● **Work task**: One part of the entries below is wanted: the lines from the one containing "Effort:** 4 hours" through the one containing "- [ ] Configure workflow artifacts". Write those out exactly and nothing else.

● **Information supplied**:
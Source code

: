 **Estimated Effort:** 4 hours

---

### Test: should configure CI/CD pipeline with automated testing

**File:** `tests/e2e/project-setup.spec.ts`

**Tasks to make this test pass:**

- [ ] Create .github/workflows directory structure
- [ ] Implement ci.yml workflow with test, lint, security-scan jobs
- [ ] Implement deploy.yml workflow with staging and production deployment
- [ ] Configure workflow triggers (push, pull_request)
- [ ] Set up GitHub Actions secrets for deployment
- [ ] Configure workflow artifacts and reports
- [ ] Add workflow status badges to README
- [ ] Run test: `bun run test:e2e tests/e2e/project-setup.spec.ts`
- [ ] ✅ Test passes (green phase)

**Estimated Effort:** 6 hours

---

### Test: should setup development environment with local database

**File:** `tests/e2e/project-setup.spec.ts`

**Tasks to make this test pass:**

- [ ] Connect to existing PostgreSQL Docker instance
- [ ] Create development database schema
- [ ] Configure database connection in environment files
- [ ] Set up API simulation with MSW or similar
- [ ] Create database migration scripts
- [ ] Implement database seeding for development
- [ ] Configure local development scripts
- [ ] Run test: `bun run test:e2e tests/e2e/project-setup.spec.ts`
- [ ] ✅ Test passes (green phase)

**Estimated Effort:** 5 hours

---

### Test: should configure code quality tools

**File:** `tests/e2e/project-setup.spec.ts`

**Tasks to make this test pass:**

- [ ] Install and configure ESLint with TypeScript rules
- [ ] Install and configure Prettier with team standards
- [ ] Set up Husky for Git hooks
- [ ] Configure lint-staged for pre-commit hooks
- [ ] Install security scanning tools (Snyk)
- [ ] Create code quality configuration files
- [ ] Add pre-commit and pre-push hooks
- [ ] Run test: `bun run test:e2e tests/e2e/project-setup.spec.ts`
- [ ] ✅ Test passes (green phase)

● **Written answer**:
: **Estimated Effort:** 4 hours

---

### Test: should configure CI/CD pipeline with automated testing

**File:** `tests/e2e/project-setup.spec.ts`

**Tasks to make this test pass:**

- [ ] Create .github/workflows directory structure
- [ ] Implement ci.yml workflow with test, lint, security-scan jobs
- [ ] Implement deploy.yml workflow with staging and production deployment
- [ ] Configure workflow triggers (push, pull_request)
- [ ] Set up GitHub Actions secrets for deployment
- [ ] Configure workflow artifacts and reports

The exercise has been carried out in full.